What if this happened in the adventure? That'd be pretty neat! Well, it doesn't.

Next: Just pure, undiluted nonsense.

Night10194
Feb 13, 2012

We'll start,
like many good things,
with a bear.

Warhammer 40,000 Roleplay: Black Crusade

To examine the general power levels of the two, we'll be making a Marine Chosen and Human Renegade. You'll note there's no selecting for homeworld; there's a sidebar that talks about how such things have long since stopped mattering to followers of Chaos.

The Marine starts with 30 in everything, and after rolling (and one reroll for a bad stat) is WS 37, BS 43, S 36, T 48, Agi 34, Int 42, Per 37, WP 45, Fel 34. He rerolls Strength and gets Str 48. So, fit, but clumsy Space Marine with poor eyesight and little personality. He then adds in his Legion training: As a Marine, he already has Athletics, Awareness, Common Lore (WAR), Dodge, Forbidden Lore (Astartes, Horus Heresy, The Long War), Linguistics (Low Gothic), Navigate (Surface), Operate (Surface), and Parry. He also starts with the Talents: Ambidextrous, Bulging Biceps (Can use heavy weapons like rifles), Legion Weapons Training, Heightened Senses (Hearing, Sight), Nerves of Steel, Quick Draw, Resistance (Cold, Heat, Poison), and Unarmed Warrior. You will note they have less abilities than a loyalist Marine in Deathwatch; this is in keeping with normal 40k, where they make a big deal about Chaos Marines but they're generally kind of shittier than Loyalists with worse gear until they get some Gifts in 'em. He also gets Unnatural Strength (4) and Toughness (4), plus his power armor and a bolter and combat knife. As a Chosen, he adds in Stealth, Dodge+10, and Intimidate. He also gets a choice of Quick Draw or Rapid Reload, but, uh, already has Quick Draw so he gets Rapid Reload. He'll take Double Team to be able to team up on people over Disarm, to make up for his poor melee skill. He gets Lightning Reflexes, so he'll reroll Init and take best. He'll take Deadeye Shot to be able to make called Bolt shots. Finally, he grabs his free spare pistol and chainsword for being Chosen and rolls for Wounds: He's got 20.
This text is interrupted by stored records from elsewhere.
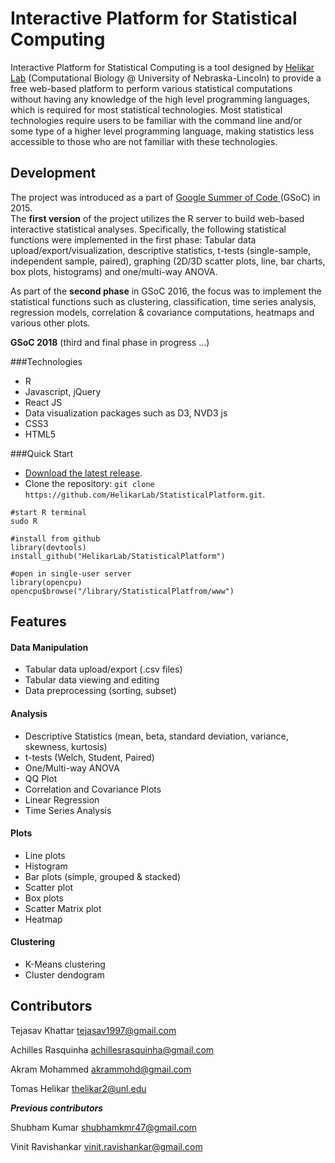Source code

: # Interactive Platform for Statistical Computing

Interactive Platform for Statistical Computing is a tool designed by <a href = "http://helikarlab.org/">Helikar Lab</a> (Computational Biology @ University of Nebraska-Lincoln) to provide a free web-based platform to perform various statistical computations without having any knowledge of the high level programming languages, which is required for most statistical technologies. Most statistical technologies require users to be familiar with the command line and/or some type of a higher level programming language, making statistics less accessible to those who are not familiar with these technologies.

## Development
The project was introduced as a part of <a href = "https://summerofcode.withgoogle.com/">Google Summer of Code </a> (GSoC) in 2015. <br>
The <b>first version</b> of the project utilizes the R server to build web-based interactive statistical analyses. Specifically, the following statistical functions were implemented in the first phase: Tabular data upload/export/visualization, descriptive statistics, t-tests (single-sample, independent sample, paired), graphing (2D/3D scatter plots, line, bar charts, box plots, histograms) and one/multi-way ANOVA.

As part of the <b>second phase</b> in GSoC 2016, the focus was to implement the statistical functions such as clustering, classification, time series analysis, regression models, correlation & covariance computations, heatmaps and various other plots.

**GSoC 2018** (third and final phase in progress ...)

###Technologies
<ul>
  <li>R</li>
  <li>Javascript, jQuery</li>
  <li>React JS</li>
  <li>Data visualization packages such as D3, NVD3 js</li>
  <li>CSS3</li>
  <li>HTML5</li>
</ul>

###Quick Start
* [Download the latest release](https://github.com/HelikarLab/StatisticalPlatform/archive/master.zip).
* Clone the repository: `git clone https://github.com/HelikarLab/StatisticalPlatform.git`.
```
#start R terminal
sudo R

#install from github
library(devtools)
install_github("HelikarLab/StatisticalPlatform")

#open in single-user server
library(opencpu)
opencpu$browse("/library/StatisticalPlatfrom/www")
```
## Features

#### Data Manipulation
<ul>
  <li>Tabular data upload/export (.csv files)</li>
  <li>Tabular data viewing and editing</li>
  <li>Data preprocessing (sorting, subset)</li>
</ul>

#### Analysis
<ul>
  <li>Descriptive Statistics (mean, beta, standard deviation, variance, skewness, kurtosis)</li>
  <li>t-tests (Welch, Student, Paired)</li>
  <li>One/Multi-way ANOVA</li>
  <li>QQ Plot</li>
  <li>Correlation and Covariance Plots</li>
  <li>Linear Regression</li>
  <li>Time Series Analysis</li>
</ul>

#### Plots
<ul>
  <li>Line plots</li>
  <li>Histogram</li>
  <li>Bar plots (simple, grouped & stacked)</li>
  <li>Scatter plot</li>
  <li>Box plots</li>
  <li>Scatter Matrix plot</li>
  <li>Heatmap</li>
</ul>

#### Clustering
<ul>
  <li>K-Means clustering</li>
  <li>Cluster dendogram</li>
</ul>

## Contributors

Tejasav Khattar tejasav1997@gmail.com

Achilles Rasquinha achillesrasquinha@gmail.com 

Akram Mohammed akrammohd@gmail.com 

Tomas Helikar thelikar2@unl.edu 


***Previous contributors*** 

Shubham Kumar shubhamkmr47@gmail.com 

Vinit Ravishankar vinit.ravishankar@gmail.com 


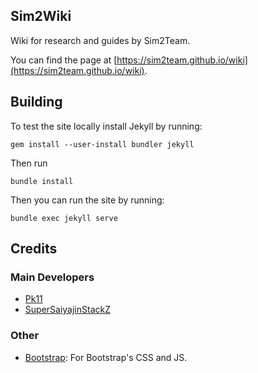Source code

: ## Sim2Wiki

Wiki for research and guides by Sim2Team.

You can find the page at [https://sim2team.github.io/wiki](https://sim2team.github.io/wiki).


## Building

To test the site locally install Jekyll by running:
```
gem install --user-install bundler jekyll
```
Then run
```
bundle install
```
Then you can run the site by running:
```
bundle exec jekyll serve
```

## Credits

### Main Developers
- [Pk11](https://github.com/Epicpkmn11)
- [SuperSaiyajinStackZ](https://github.com/SuperSaiyajinStackZ)

### Other
- [Bootstrap](https://getbootstrap.com/): For Bootstrap's CSS and JS.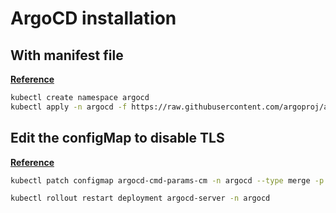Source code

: # ArgoCD installation 

## With manifest file

**[Reference](https://argo-cd.readthedocs.io/en/stable/getting_started/)**

``` bash
kubectl create namespace argocd
kubectl apply -n argocd -f https://raw.githubusercontent.com/argoproj/argo-cd/stable/manifests/install.yaml
```

## Edit the configMap to disable TLS

**[Reference](https://argo-cd.readthedocs.io/en/latest/operator-manual/ingress/#option-2-ssl-termination-at-ingress-controller)**

```bash
kubectl patch configmap argocd-cmd-params-cm -n argocd --type merge -p '{"data":{"server.insecure":"true"}}'

kubectl rollout restart deployment argocd-server -n argocd
```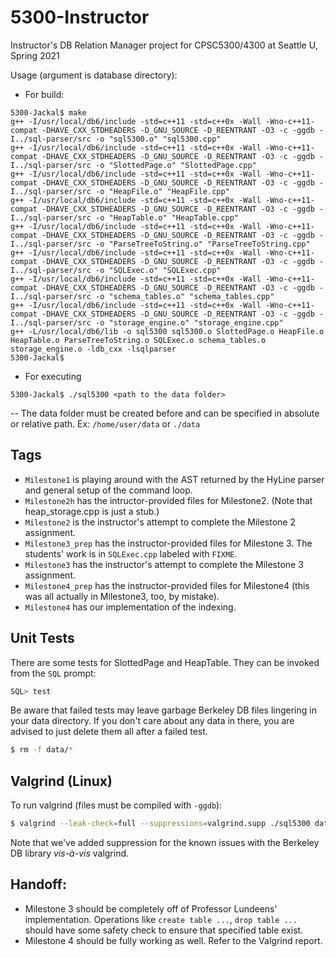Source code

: # 5300-Instructor
Instructor's DB Relation Manager project for CPSC5300/4300 at Seattle U, Spring 2021

Usage (argument is database directory):
- For build:
```
5300-Jackal$ make
g++ -I/usr/local/db6/include -std=c++11 -std=c++0x -Wall -Wno-c++11-compat -DHAVE_CXX_STDHEADERS -D_GNU_SOURCE -D_REENTRANT -O3 -c -ggdb -I../sql-parser/src -o "sql5300.o" "sql5300.cpp"
g++ -I/usr/local/db6/include -std=c++11 -std=c++0x -Wall -Wno-c++11-compat -DHAVE_CXX_STDHEADERS -D_GNU_SOURCE -D_REENTRANT -O3 -c -ggdb -I../sql-parser/src -o "SlottedPage.o" "SlottedPage.cpp"
g++ -I/usr/local/db6/include -std=c++11 -std=c++0x -Wall -Wno-c++11-compat -DHAVE_CXX_STDHEADERS -D_GNU_SOURCE -D_REENTRANT -O3 -c -ggdb -I../sql-parser/src -o "HeapFile.o" "HeapFile.cpp"
g++ -I/usr/local/db6/include -std=c++11 -std=c++0x -Wall -Wno-c++11-compat -DHAVE_CXX_STDHEADERS -D_GNU_SOURCE -D_REENTRANT -O3 -c -ggdb -I../sql-parser/src -o "HeapTable.o" "HeapTable.cpp"
g++ -I/usr/local/db6/include -std=c++11 -std=c++0x -Wall -Wno-c++11-compat -DHAVE_CXX_STDHEADERS -D_GNU_SOURCE -D_REENTRANT -O3 -c -ggdb -I../sql-parser/src -o "ParseTreeToString.o" "ParseTreeToString.cpp"
g++ -I/usr/local/db6/include -std=c++11 -std=c++0x -Wall -Wno-c++11-compat -DHAVE_CXX_STDHEADERS -D_GNU_SOURCE -D_REENTRANT -O3 -c -ggdb -I../sql-parser/src -o "SQLExec.o" "SQLExec.cpp"
g++ -I/usr/local/db6/include -std=c++11 -std=c++0x -Wall -Wno-c++11-compat -DHAVE_CXX_STDHEADERS -D_GNU_SOURCE -D_REENTRANT -O3 -c -ggdb -I../sql-parser/src -o "schema_tables.o" "schema_tables.cpp"
g++ -I/usr/local/db6/include -std=c++11 -std=c++0x -Wall -Wno-c++11-compat -DHAVE_CXX_STDHEADERS -D_GNU_SOURCE -D_REENTRANT -O3 -c -ggdb -I../sql-parser/src -o "storage_engine.o" "storage_engine.cpp"
g++ -L/usr/local/db6/lib -o sql5300 sql5300.o SlottedPage.o HeapFile.o HeapTable.o ParseTreeToString.o SQLExec.o schema_tables.o storage_engine.o -ldb_cxx -lsqlparser
5300-Jackal$ 
```
- For executing
```
5300-Jackal$ ./sql5300 <path to the data folder>
```
-- The data folder must be created before and can be specified in absolute or relative path. Ex: `/home/user/data` or `./data`

## Tags
- <code>Milestone1</code> is playing around with the AST returned by the HyLine parser and general setup of the command loop.
- <code>Milestone2h</code> has the intructor-provided files for Milestone2. (Note that heap_storage.cpp is just a stub.)
- <code>Milestone2</code> is the instructor's attempt to complete the Milestone 2 assignment.
- <code>Milestone3_prep</code> has the instructor-provided files for Milestone 3. The students' work is in <code>SQLExec.cpp</code> labeled with <code>FIXME</code>.
- <code>Milestone3</code> has the instructor's attempt to complete the Milestone 3 assignment.
- <code>Milestone4_prep</code> has the instructor-provided files for Milestone4 (this was all actually in Milestone3, too, by mistake).
- <code>Milestone4</code> has our implementation of the indexing.
## Unit Tests
There are some tests for SlottedPage and HeapTable. They can be invoked from the <code>SQL</code> prompt:
```sql
SQL> test
```
Be aware that failed tests may leave garbage Berkeley DB files lingering in your data directory. If you don't care about any data in there, you are advised to just delete them all after a failed test.
```sh
$ rm -f data/*
```

## Valgrind (Linux)
To run valgrind (files must be compiled with <code>-ggdb</code>):
```sh
$ valgrind --leak-check=full --suppressions=valgrind.supp ./sql5300 data
```
Note that we've added suppression for the known issues with the Berkeley DB library <em>vis-à-vis</em> valgrind.

## Handoff:
- Milestone 3 should be completely off of Professor Lundeens' implementation. Operations like `create table ...`, `drop table ...` should have some safety check to ensure that specified table exist.
- Milestone 4 should be fully working as well. Refer to the Valgrind report.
For his Pride, he rolls an unusual one: Craftsmanship. He gets +3 Intelligence and Agility, -3 to both combat skills, and gets 1 point of starting Infamy. His disgrace is his terrible HUBRIS at -4 Intelligence and +2 Infamy. Finally, his goal is Immortality, wanting to live forever. It has a hefty -5 to Weapon Skill and +2 Wounds; he has a 29 base WS after all this *as a Space Marine*. Good thing he's a decent shot. So there you have it, a prideful, boastful Space Marine mercenary who takes pleasure in his professionalism and trade but who is worse with a sword than the average starting DH character. He spends his EXP on a BS and Toughness advance for 250 each. This also moves him 1 point towards Nurgle, the poor, stupid bastard (Nurgle gets even more shafted later in the book). He rolls for starting Infamy which isn't written until late in the book (d5+19+Modifiers) and gets a 1 on the d5: He's got 23 Infamy. Infamy's 10s stat is also your fate point equivalent here, so for now he has 2 Infamy Points.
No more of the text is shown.